The overarching moral lesson of Edward Scissorhands is pretty easy to understand, I think: “Be kind to others, even when they’re kinda weird.” And it’s emphasized so drastically in the film by Edward’s black clothes and dark features standing in stark contrast with the drab, pastel nightmare that is the suburbs and its inhabitants. Edward simply does not fit in, and so they take advantage of him and then they turn on him.
But there’s one moment in the film that will stay with me now that I’ve revisited it after many years. A moral within the larger moral. One that has a sting of hypocrisy to it.
You see, Edward—an unfinished android of sorts—is adopted by a suburban family and ends up falling in love with their teenage daughter, Kim. (Which is okay, because he’s sort of a teenager as well.

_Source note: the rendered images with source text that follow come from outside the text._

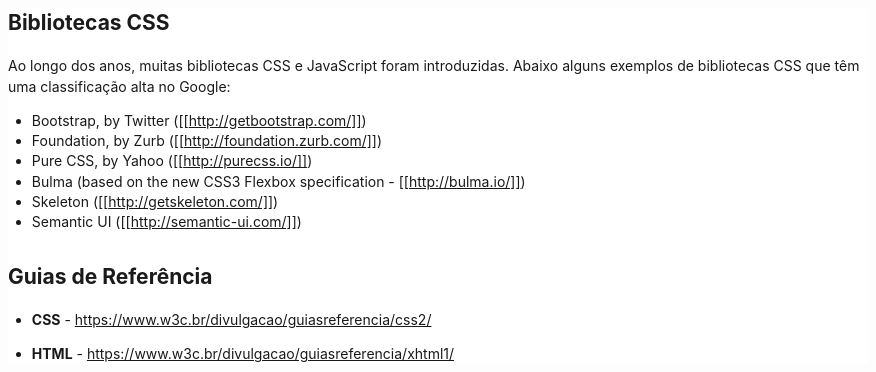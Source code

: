 

## Bibliotecas CSS

Ao longo dos anos, muitas bibliotecas CSS e JavaScript foram introduzidas. Abaixo alguns exemplos de bibliotecas CSS que têm uma classificação alta no Google:

- Bootstrap, by Twitter ([[http://getbootstrap.com/]])
- Foundation, by Zurb ([[http://foundation.zurb.com/]])
- Pure CSS, by Yahoo ([[http://purecss.io/]])
- Bulma (based on the new CSS3 Flexbox specification - [[http://bulma.io/]])
- Skeleton ([[http://getskeleton.com/]])
- Semantic UI ([[http://semantic-ui.com/]])

## Guias de Referência

- **CSS** - https://www.w3c.br/divulgacao/guiasreferencia/css2/

- **HTML** - https://www.w3c.br/divulgacao/guiasreferencia/xhtml1/

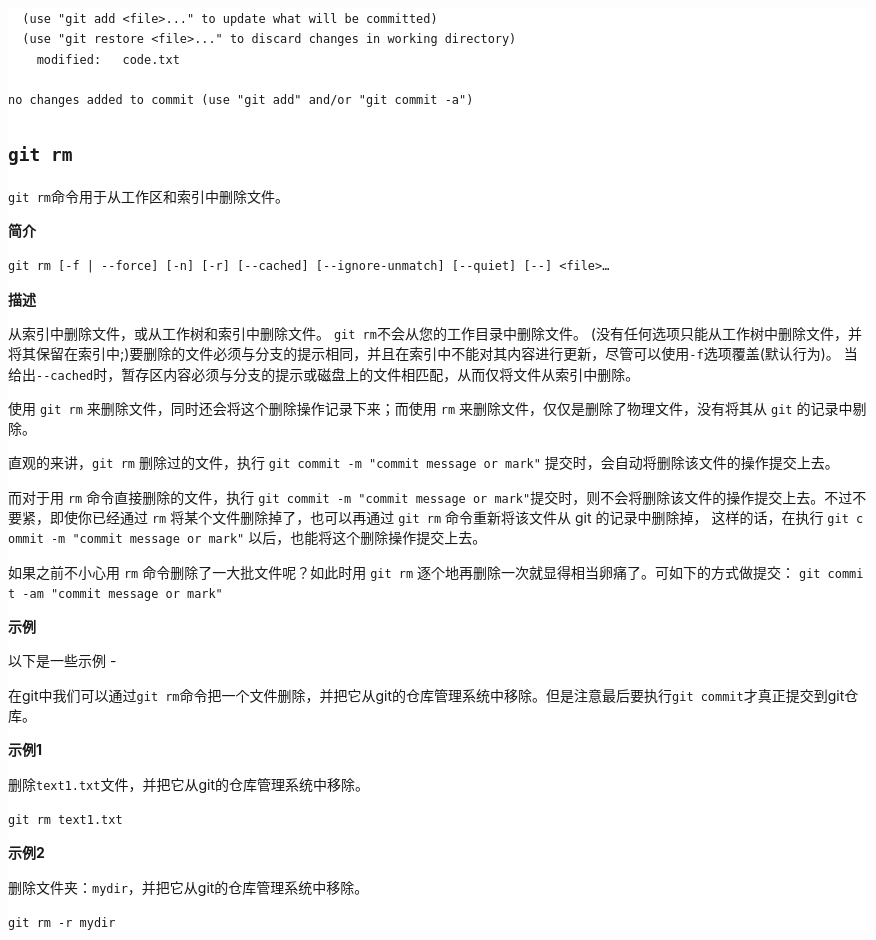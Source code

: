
 ```
  (use "git add <file>..." to update what will be committed)
  (use "git restore <file>..." to discard changes in working directory)
	modified:   code.txt

no changes added to commit (use "git add" and/or "git commit -a")
```





## `git rm`

`git rm`命令用于从工作区和索引中删除文件。

**简介**

```shell
git rm [-f | --force] [-n] [-r] [--cached] [--ignore-unmatch] [--quiet] [--] <file>…

```

**描述**

从索引中删除文件，或从工作树和索引中删除文件。 `git rm`不会从您的工作目录中删除文件。 (没有任何选项只能从工作树中删除文件，并将其保留在索引中;)要删除的文件必须与分支的提示相同，并且在索引中不能对其内容进行更新，尽管可以使用`-f`选项覆盖(默认行为)。 当给出`--cached`时，暂存区内容必须与分支的提示或磁盘上的文件相匹配，从而仅将文件从索引中删除。

使用 `git rm` 来删除文件，同时还会将这个删除操作记录下来；而使用 `rm` 来删除文件，仅仅是删除了物理文件，没有将其从 `git` 的记录中剔除。

直观的来讲，`git rm` 删除过的文件，执行 `git commit -m "commit message or mark"` 提交时，会自动将删除该文件的操作提交上去。

而对于用 `rm` 命令直接删除的文件，执行 `git commit -m "commit message or mark"`提交时，则不会将删除该文件的操作提交上去。不过不要紧，即使你已经通过 `rm` 将某个文件删除掉了，也可以再通过 `git rm` 命令重新将该文件从 git 的记录中删除掉，
这样的话，在执行 `git commit -m "commit message or mark"` 以后，也能将这个删除操作提交上去。

如果之前不小心用 `rm` 命令删除了一大批文件呢？如此时用 `git rm` 逐个地再删除一次就显得相当卵痛了。可如下的方式做提交： `git commit -am "commit message or mark"`

**示例**

以下是一些示例 -

在git中我们可以通过`git rm`命令把一个文件删除，并把它从git的仓库管理系统中移除。但是注意最后要执行`git commit`才真正提交到git仓库。

**示例1**

删除`text1.txt`文件，并把它从git的仓库管理系统中移除。

```shell
git rm text1.txt

```

**示例2**

删除文件夹：`mydir`，并把它从git的仓库管理系统中移除。

```shell
git rm -r mydir

```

Also he’s not a human.) And so, to impress Kim, he agrees to break into her boyfriend’s house and steal some things from his dad. Unfortunately, he gets trapped and abandoned and goes to jail.
So when he gets home, Kim’s father gives him an ethics test. Here is the test:
“You’re walking down the street. You find a suitcase full of money. There’s nobody around. No human person is in evidence. What do you do? A. You keep the money. B. You use it to buy gifts for your friends and your loved ones. C. You give it to the poor. D. You turn it in to the police.”
This question sucks, man. It’s some decades-old institutionalized nonsense. As Kim’s father says, “We’re not talking nice. We’re talking right and wrong.” I hate it.
As Kim’s brother Kevin points out, the answer you’re supposed to choose is D (even though he says he would pick A). But D is the absolute worst answer. I mean, you don’t need me to tell you that anybody rich enough to carry around (and lose!) a suitcase full of marked bills depends on that money far less than “the poor,” or your friends and loved ones, or even you, probably.
Anyway, Edward chooses B, which I think is a really good answer. (Kim says it’s “the nicer thing to do,” and she says she’d choose B as well.) This comes full circle at the end of the film when the authorities are ultimately pretty useless and Kim and Edward are the ones who make things right again.
But here’s the thing that I love about this scene. It’s the layer beneath the empathy for Edward that the viewer is meant to take away, I think. It’s the fact that Kim’s parents stumbled into this exact scenario. And they made the wrong choice.
When Peg, Kim’s mother, finds Edward in his inventor’s laboratory, it’s quite obvious that Edward isn’t a normal boy. He’s not even a real boy. He has knives for fingers. He has the brain of a child. He looks like he’s never been outside. But he’s unique. He’s something that no one has ever seen before. And that makes him profitable. And exploitable.
So what did they do? Did Peg turn Edward over to the authorities to help him find a proper home? Did she put his talents to work for those less fortunate?* No. She kept him all to herself. Yes, she fed him and clothed him and loved him, but she also used his gardening and haircutting talents to curry favor with her petty neighbors (who all laughed at her for hawking Avon products). She even rides Edward’s coattails onto a local talk show so she can get her TV time.**
In the end, only Kim acts in Edward’s best interests—she lies to protect him and hide him and let him go back to where he belongs, even though it means she’ll never see him again. Now that’s a lesson in ethics.
*I don’t really know what Edward Scissorhands would have done to solve poverty but there’s gotta be a way.
**I just realized that Edward Scissorhands is basically the blueprint for The Blind Side except they removed all of the conflict. Man, I hate The Blind Side.
Edward Scissorhands is now streaming on Disney+ and Amazon Prime, and it’s available to rent elsewhere.